* WHAT IS BEING ASKED:
In the listing below, find the line with "## ── Column" and the line with "for this data.". Repeat those two lines and all lines between them exactly.

[INPUT RECORDS — start]

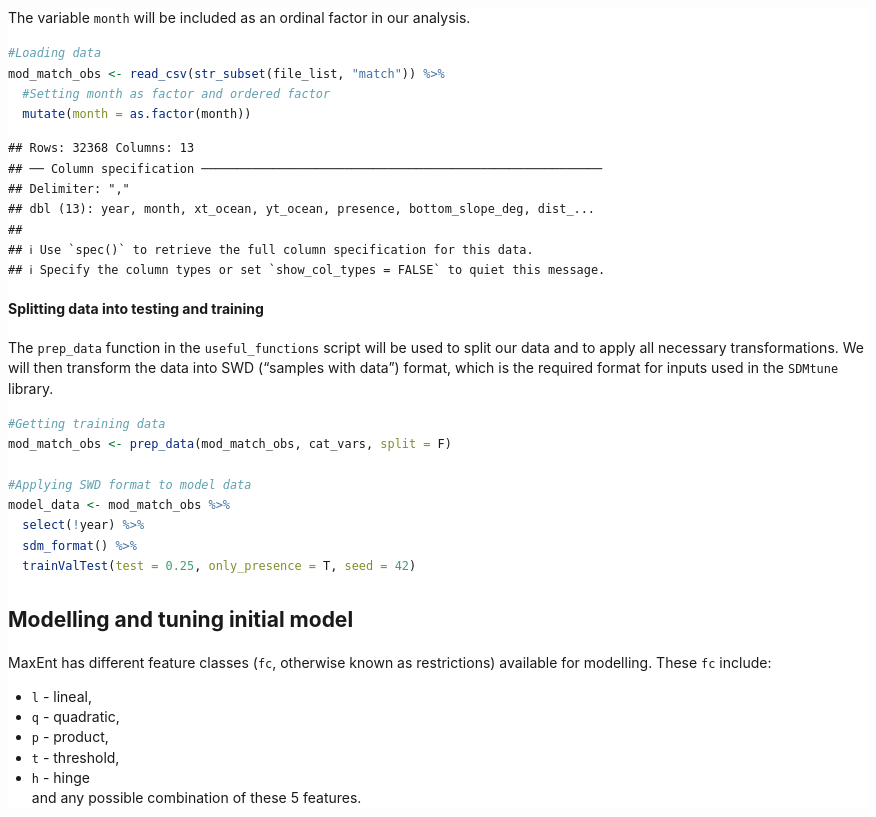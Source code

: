 The variable `month` will be included as an ordinal factor in our
analysis.

``` r
#Loading data
mod_match_obs <- read_csv(str_subset(file_list, "match")) %>% 
  #Setting month as factor and ordered factor
  mutate(month = as.factor(month))
```

    ## Rows: 32368 Columns: 13
    ## ── Column specification ────────────────────────────────────────────────────────
    ## Delimiter: ","
    ## dbl (13): year, month, xt_ocean, yt_ocean, presence, bottom_slope_deg, dist_...
    ## 
    ## ℹ Use `spec()` to retrieve the full column specification for this data.
    ## ℹ Specify the column types or set `show_col_types = FALSE` to quiet this message.

#### Splitting data into testing and training

The `prep_data` function in the `useful_functions` script will be used
to split our data and to apply all necessary transformations. We will
then transform the data into SWD (“samples with data”) format, which is
the required format for inputs used in the `SDMtune` library.

``` r
#Getting training data
mod_match_obs <- prep_data(mod_match_obs, cat_vars, split = F)

#Applying SWD format to model data
model_data <- mod_match_obs %>% 
  select(!year) %>% 
  sdm_format() %>% 
  trainValTest(test = 0.25, only_presence = T, seed = 42)
```

## Modelling and tuning initial model

MaxEnt has different feature classes (`fc`, otherwise known as
restrictions) available for modelling. These `fc` include:  
- `l` - lineal,  
- `q` - quadratic,  
- `p` - product,  
- `t` - threshold,  
- `h` - hinge  
and any possible combination of these 5 features.
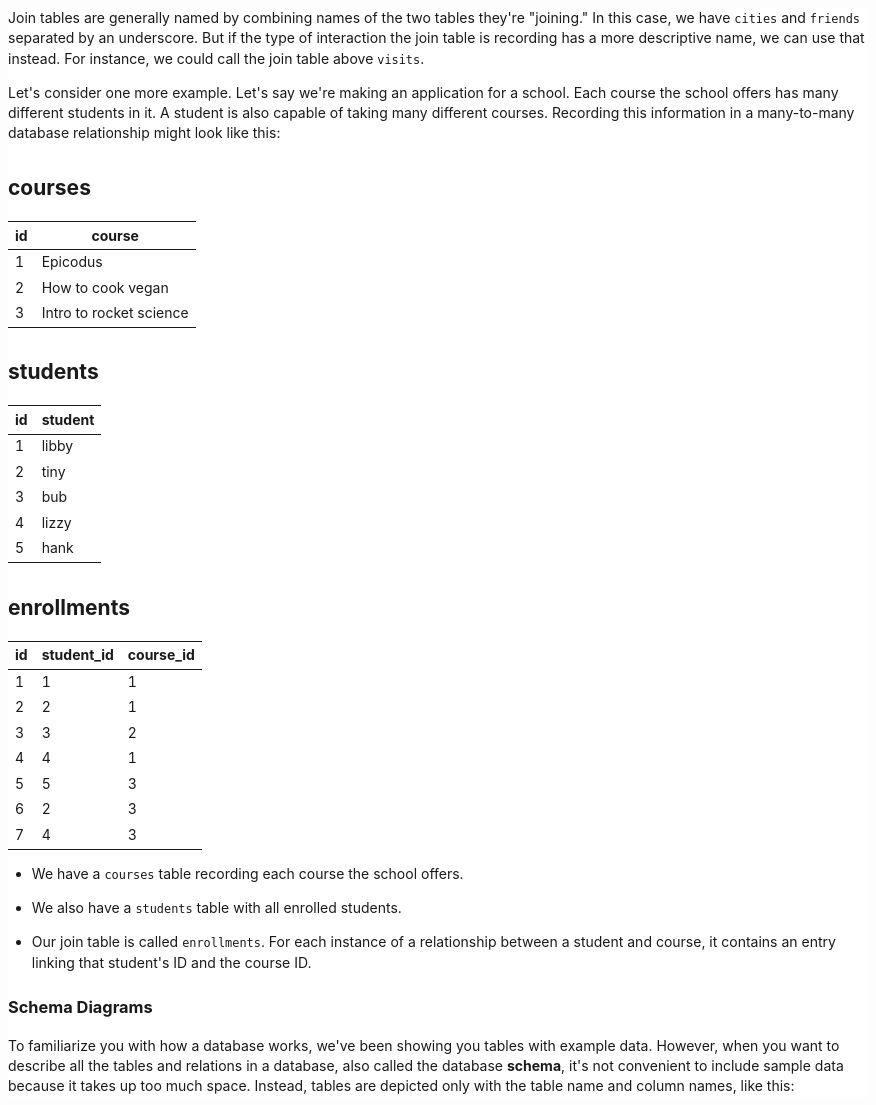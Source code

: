 Join tables are generally named by combining names of the two tables they're "joining." In this case, we have `cities` and `friends` separated by an underscore. But if the type of interaction the join table is recording has a more descriptive name, we can use that instead. For instance, we could call the join table above `visits`.

Let's consider one more example. Let's say we're making an application for a school. Each course the school offers has many different students in it. A student is also capable of taking many different courses. Recording this information in a many-to-many database relationship might look like this:

courses
-------

 id | course
 ---|------------------------
  1 | Epicodus
  2 | How to cook vegan
  3 | Intro to rocket science

students
--------

 id | student
 ---|--------
  1 | libby  
  2 | tiny   
  3 | bub    
  4 | lizzy  
  5 | hank   

enrollments
-----------

 id | student_id | course_id
 ---|------------|----------
  1 | 1          | 1
  2 | 2          | 1
  3 | 3          | 2
  4 | 4          | 1
  5 | 5          | 3
  6 | 2          | 3
  7 | 4          | 3

* We have a `courses` table recording each course the school offers.

* We also have a `students` table with all enrolled students.

* Our join table is called `enrollments`. For each instance of a relationship between a student and course, it contains an entry linking that student's ID and the course ID.

### Schema Diagrams

To familiarize you with how a database works, we've been showing you tables with example data. However, when you want to describe all the tables and relations in a database, also called the database **schema**, it's not convenient to include sample data because it takes up too much space. Instead, tables are depicted only with the table name and column names, like this:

[INPUT RECORDS — finish]

* ANSWER TO THIS TASK:
    ## ── Column specification ────────────────────────────────────────────────────────
    ## Delimiter: ","
    ## dbl (13): year, month, xt_ocean, yt_ocean, presence, bottom_slope_deg, dist_...
    ## 
    ## ℹ Use `spec()` to retrieve the full column specification for this data.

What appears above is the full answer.